══ Provided records ══
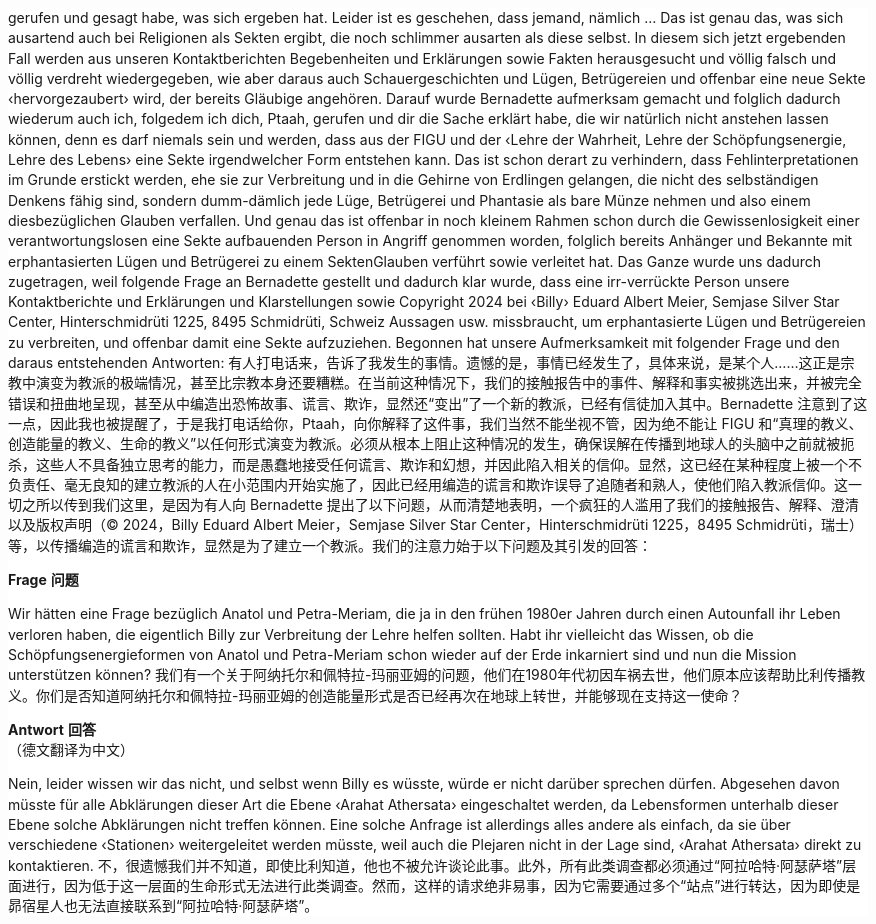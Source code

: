 gerufen und gesagt habe, was sich ergeben hat. Leider ist es geschehen, dass jemand, nämlich … Das ist genau das, was sich ausartend auch bei Religionen als Sekten ergibt, die noch schlimmer ausarten als diese selbst. In diesem sich jetzt ergebenden Fall werden aus unseren Kontaktberichten Begebenheiten und Erklärungen sowie Fakten herausgesucht und völlig falsch und völlig verdreht wiedergegeben, wie aber daraus auch Schauergeschichten und Lügen, Betrügereien und offenbar eine neue Sekte ‹hervorgezaubert› wird, der bereits Gläubige angehören. Darauf wurde Bernadette aufmerksam gemacht und folglich dadurch wiederum auch ich, folgedem ich dich, Ptaah, gerufen und dir die Sache erklärt habe, die wir natürlich nicht anstehen lassen können, denn es darf niemals sein und werden, dass aus der FIGU und der ‹Lehre der Wahrheit, Lehre der Schöpfungsenergie, Lehre des Lebens› eine Sekte irgendwelcher Form entstehen kann. Das ist schon derart zu verhindern, dass Fehlinterpretationen im Grunde erstickt werden, ehe sie zur Verbreitung und in die Gehirne von Erdlingen gelangen, die nicht des selbständigen Denkens fähig sind, sondern dumm-dämlich jede Lüge, Betrügerei und Phantasie als bare Münze nehmen und also einem diesbezüglichen Glauben verfallen. Und genau das ist offenbar in noch kleinem Rahmen schon durch die Gewissenlosigkeit einer verantwortungslosen eine Sekte aufbauenden Person in Angriff genommen worden, folglich bereits Anhänger und Bekannte mit erphantasierten Lügen und Betrügerei zu einem SektenGlauben verführt sowie verleitet hat. Das Ganze wurde uns dadurch zugetragen, weil folgende Frage an Bernadette gestellt und dadurch klar wurde, dass eine irr-verrückte Person unsere Kontaktberichte und Erklärungen und Klarstellungen sowie Copyright 2024 bei ‹Billy› Eduard Albert Meier, Semjase Silver Star Center, Hinterschmidrüti 1225, 8495 Schmidrüti, Schweiz Aussagen usw. missbraucht, um erphantasierte Lügen und Betrügereien zu verbreiten, und offenbar damit eine Sekte aufzuziehen. Begonnen hat unsere Aufmerksamkeit mit folgender Frage und den daraus entstehenden Antworten:
有人打电话来，告诉了我发生的事情。遗憾的是，事情已经发生了，具体来说，是某个人……这正是宗教中演变为教派的极端情况，甚至比宗教本身还要糟糕。在当前这种情况下，我们的接触报告中的事件、解释和事实被挑选出来，并被完全错误和扭曲地呈现，甚至从中编造出恐怖故事、谎言、欺诈，显然还“变出”了一个新的教派，已经有信徒加入其中。Bernadette 注意到了这一点，因此我也被提醒了，于是我打电话给你，Ptaah，向你解释了这件事，我们当然不能坐视不管，因为绝不能让 FIGU 和“真理的教义、创造能量的教义、生命的教义”以任何形式演变为教派。必须从根本上阻止这种情况的发生，确保误解在传播到地球人的头脑中之前就被扼杀，这些人不具备独立思考的能力，而是愚蠢地接受任何谎言、欺诈和幻想，并因此陷入相关的信仰。显然，这已经在某种程度上被一个不负责任、毫无良知的建立教派的人在小范围内开始实施了，因此已经用编造的谎言和欺诈误导了追随者和熟人，使他们陷入教派信仰。这一切之所以传到我们这里，是因为有人向 Bernadette 提出了以下问题，从而清楚地表明，一个疯狂的人滥用了我们的接触报告、解释、澄清以及版权声明（© 2024，Billy Eduard Albert Meier，Semjase Silver Star Center，Hinterschmidrüti 1225，8495 Schmidrüti，瑞士）等，以传播编造的谎言和欺诈，显然是为了建立一个教派。我们的注意力始于以下问题及其引发的回答：

**Frage**
**问题**

Wir hätten eine Frage bezüglich Anatol und Petra-Meriam, die ja in den frühen 1980er Jahren durch einen Autounfall ihr Leben verloren haben, die eigentlich Billy zur Verbreitung der Lehre helfen sollten. Habt ihr vielleicht das Wissen, ob die Schöpfungsenergieformen von Anatol und Petra-Meriam schon wieder auf der Erde inkarniert sind und nun die Mission unterstützen können?
我们有一个关于阿纳托尔和佩特拉-玛丽亚姆的问题，他们在1980年代初因车祸去世，他们原本应该帮助比利传播教义。你们是否知道阿纳托尔和佩特拉-玛丽亚姆的创造能量形式是否已经再次在地球上转世，并能够现在支持这一使命？

**Antwort**
**回答**  
（德文翻译为中文）

Nein, leider wissen wir das nicht, und selbst wenn Billy es wüsste, würde er nicht darüber sprechen dürfen. Abgesehen davon müsste für alle Abklärungen dieser Art die Ebene ‹Arahat Athersata› eingeschaltet werden, da Lebensformen unterhalb dieser Ebene solche Abklärungen nicht treffen können. Eine solche Anfrage ist allerdings alles andere als einfach, da sie über verschiedene ‹Stationen› weitergeleitet werden müsste, weil auch die Plejaren nicht in der Lage sind, ‹Arahat Athersata› direkt zu kontaktieren.
不，很遗憾我们并不知道，即使比利知道，他也不被允许谈论此事。此外，所有此类调查都必须通过“阿拉哈特·阿瑟萨塔”层面进行，因为低于这一层面的生命形式无法进行此类调查。然而，这样的请求绝非易事，因为它需要通过多个“站点”进行转达，因为即使是昴宿星人也无法直接联系到“阿拉哈特·阿瑟萨塔”。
═══
Repeat, with no pictures, every line from the top of the entries above through the line that has "gerufen und gesagt", keeping each one exact.

Source code

: gerufen und gesagt habe, was sich ergeben hat. Leider ist es geschehen, dass jemand, nämlich … Das ist genau das, was sich ausartend auch bei Religionen als Sekten ergibt, die noch schlimmer ausarten als diese selbst. In diesem sich jetzt ergebenden Fall werden aus unseren Kontaktberichten Begebenheiten und Erklärungen sowie Fakten herausgesucht und völlig falsch und völlig verdreht wiedergegeben, wie aber daraus auch Schauergeschichten und Lügen, Betrügereien und offenbar eine neue Sekte ‹hervorgezaubert› wird, der bereits Gläubige angehören. Darauf wurde Bernadette aufmerksam gemacht und folglich dadurch wiederum auch ich, folgedem ich dich, Ptaah, gerufen und dir die Sache erklärt habe, die wir natürlich nicht anstehen lassen können, denn es darf niemals sein und werden, dass aus der FIGU und der ‹Lehre der Wahrheit, Lehre der Schöpfungsenergie, Lehre des Lebens› eine Sekte irgendwelcher Form entstehen kann. Das ist schon derart zu verhindern, dass Fehlinterpretationen im Grunde erstickt werden, ehe sie zur Verbreitung und in die Gehirne von Erdlingen gelangen, die nicht des selbständigen Denkens fähig sind, sondern dumm-dämlich jede Lüge, Betrügerei und Phantasie als bare Münze nehmen und also einem diesbezüglichen Glauben verfallen. Und genau das ist offenbar in noch kleinem Rahmen schon durch die Gewissenlosigkeit einer verantwortungslosen eine Sekte aufbauenden Person in Angriff genommen worden, folglich bereits Anhänger und Bekannte mit erphantasierten Lügen und Betrügerei zu einem SektenGlauben verführt sowie verleitet hat. Das Ganze wurde uns dadurch zugetragen, weil folgende Frage an Bernadette gestellt und dadurch klar wurde, dass eine irr-verrückte Person unsere Kontaktberichte und Erklärungen und Klarstellungen sowie Copyright 2024 bei ‹Billy› Eduard Albert Meier, Semjase Silver Star Center, Hinterschmidrüti 1225, 8495 Schmidrüti, Schweiz Aussagen usw. missbraucht, um erphantasierte Lügen und Betrügereien zu verbreiten, und offenbar damit eine Sekte aufzuziehen. Begonnen hat unsere Aufmerksamkeit mit folgender Frage und den daraus entstehenden Antworten:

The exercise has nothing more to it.